Efficient lead removal from aquatic solution by (Co0.7Zn0.3)0.9Ni0.1Fe2O4 ferrite with tunable optical and magnetic properties.

Abstract

A new material based on (Co0.7Zn0.3)0.9Ni0.1Fe2O4 ferrite was prepared by using a flash auto-combustion method.
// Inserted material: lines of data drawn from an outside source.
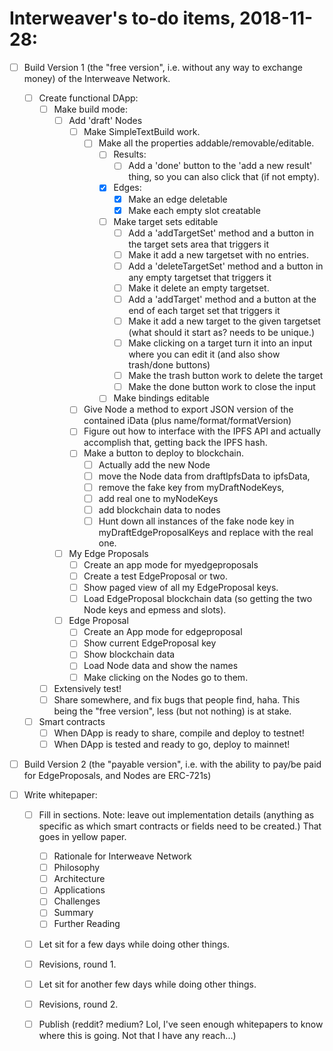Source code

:# Interweaver's to-do items, 2018-11-28:

- [ ] Build Version 1 (the "free version", i.e. without any way to exchange money) of the Interweave Network.
  - [ ] Create functional DApp:
    - [ ] Make build mode:
      - [ ] Add 'draft' Nodes
        - [ ] Make SimpleTextBuild work.
          - [ ] Make all the properties addable/removable/editable.
            - [ ] Results:
              - [ ] Add a 'done' button to the 'add a new result' thing, so you can also click that (if not empty).
            - [X] Edges:
              - [X] Make an edge deletable
              - [X] Make each empty slot creatable
            - [ ] Make target sets editable
              - [ ] Add a 'addTargetSet' method and a button in the target sets area that triggers it
              - [ ] Make it add a new targetset with no entries.
              - [ ] Add a 'deleteTargetSet' method and a button in any empty targetset that triggers it
              - [ ] Make it delete an empty targetset.
              - [ ] Add a 'addTarget' method and a button at the end of each target set that triggers it
              - [ ] Make it add a new target to the given targetset (what should it start as? needs to be unique.)
              - [ ] Make clicking on a target turn it into an input where you can edit it (and also show trash/done buttons)
              - [ ] Make the trash button work to delete the target
              - [ ] Make the done button work to close the input
            - [ ] Make bindings editable
        - [ ] Give Node a method to export JSON version of the contained iData (plus name/format/formatVersion)
        - [ ] Figure out how to interface with the IPFS API and actually accomplish that, getting back the IPFS hash.
        - [ ] Make a button to deploy to blockchain.
          - [ ] Actually add the new Node
          - [ ] move the Node data from draftIpfsData to ipfsData,
          - [ ] remove the fake key from myDraftNodeKeys,
          - [ ] add real one to myNodeKeys
          - [ ] add blockchain data to nodes
          - [ ] Hunt down all instances of the fake node key in myDraftEdgeProposalKeys and replace with the real one.
      - [ ] My Edge Proposals
        - [ ] Create an app mode for myedgeproposals
        - [ ] Create a test EdgeProposal or two.
        - [ ] Show paged view of all my EdgeProposal keys.
        - [ ] Load EdgeProposal blockchain data (so getting the two Node keys and epmess and slots).
      - [ ] Edge Proposal
        - [ ] Create an App mode for edgeproposal
        - [ ] Show current EdgeProposal key
        - [ ] Show blockchain data
        - [ ] Load Node data and show the names
        - [ ] Make clicking on the Nodes go to them.
    - [ ] Extensively test!
    - [ ] Share somewhere, and fix bugs that people find, haha. This being the "free version", less (but not nothing) is at stake.
  - [ ] Smart contracts
    - [ ] When DApp is ready to share, compile and deploy to testnet!
    - [ ] When DApp is tested and ready to go, deploy to mainnet!
    
- [ ] Build Version 2 (the "payable version", i.e. with the ability to pay/be paid for EdgeProposals, and Nodes are ERC-721s)

- [ ] Write whitepaper:
    - [ ] Fill in sections. Note: leave out implementation details (anything as specific as which smart contracts or fields need to be created.) That goes in yellow paper.
      - [ ] Rationale for Interweave Network
      - [ ] Philosophy
      - [ ] Architecture
      - [ ] Applications
      - [ ] Challenges
      - [ ] Summary
      - [ ] Further Reading
    - [ ] Let sit for a few days while doing other things.
    - [ ] Revisions, round 1.
    - [ ] Let sit for another few days while doing other things.
    - [ ] Revisions, round 2.
    - [ ] Publish (reddit? medium? Lol, I've seen enough whitepapers to know where this is going. Not that I have any reach...)
 



 
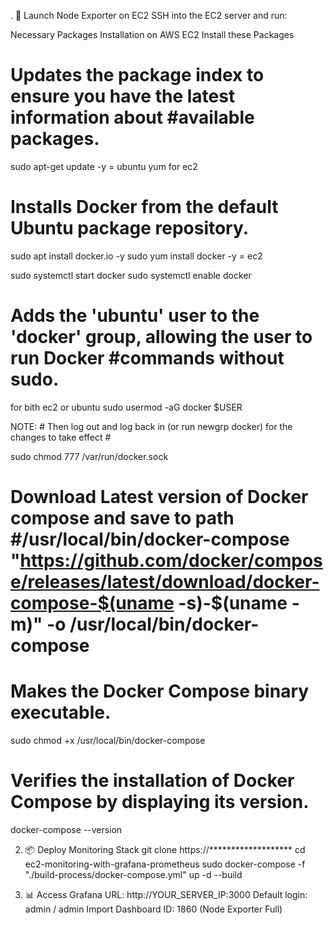 . 🚀 Launch Node Exporter on EC2
SSH into the EC2 server and run:

Necessary Packages Installation on AWS EC2
Install these Packages


# Updates the package index to ensure you have the latest information about #available packages.
sudo apt-get update -y = ubuntu
    yum for ec2
    

# Installs Docker from the default Ubuntu package repository.
sudo apt install docker.io -y
sudo yum install docker -y = ec2


sudo systemctl start docker
sudo systemctl enable docker


# Adds the 'ubuntu' user to the 'docker' group, allowing the user to run Docker #commands without sudo.
for bith ec2 or ubuntu
sudo usermod -aG docker $USER

NOTE: # Then log out and log back in (or run newgrp docker) for the changes to take effect #

sudo chmod 777 /var/run/docker.sock


# Download Latest version of Docker compose and save to path #/usr/local/bin/docker-compose "https://github.com/docker/compose/releases/latest/download/docker-compose-$(uname -s)-$(uname -m)" -o /usr/local/bin/docker-compose


# Makes the Docker Compose binary executable.
sudo chmod +x /usr/local/bin/docker-compose

# Verifies the installation of Docker Compose by displaying its version.
docker-compose --version 

2. 📦 Deploy Monitoring Stack
git clone https://*******************
cd ec2-monitoring-with-grafana-prometheus
sudo docker-compose -f "./build-process/docker-compose.yml" up -d --build

4. 📊 Access Grafana
URL: http://YOUR_SERVER_IP:3000
Default login: admin / admin
Import Dashboard ID: 1860 (Node Exporter Full)

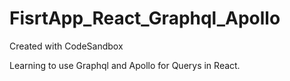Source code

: # FisrtApp_React_Graphql_Apollo
Created with CodeSandbox

Learning to use Graphql and Apollo for Querys in React.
The characterization of XRD, SEM, EDX, FTIR, and VSM analysis presented that the (Co0.7Zn0.3)0.9Ni0.1Fe2O4 nanoferrite was prepared in single phase with crystallite size 32 nm and had dislocation density about 9.8 × 10−4 nm−2. EDS spectrum confirms the presence of constituting metal ions in (Co0.7Zn0.3)0.9Ni0.1Fe2O4 ferrite which is well-comparable with the standard stoichiometric ratios. VSM exhibits narrow loop with saturation magnetization about 67.076 emu/g, this is related to ferromagnetic and soft magnetic materials. Values of the energy band gap are 3.8 and 4.8 eV for the indirect and direct transition. The removal efficiency of the (Co0.7Zn0.3)0.9Ni0.1Fe2O4 nanoferrite was evaluated using adsorbing Pb(II) as typical heavy metals. Batch adsorption experiment was used to study the effects of pH of the aqueous solution, as well as contact time. Moreover, we examined the adsorption mechanism, isotherms, and kinetics. The removal efficiency of the (Co0.7Zn0.3)0.9Ni0.1Fe2O4 nanoferrite for Pb(II) adsorption was 99 % at pH 7 after 40 min, besides the isothermal data followed Langmuir isotherm model. While, kinetic data obeyed pseudo-second-order model. The (Co0.7Zn0.3)0.9Ni0.1Fe2O4 nanoferrite and heavy metal ions interacted by the following mechanisms: surface complexation, precipitation, and isomorphic substitution.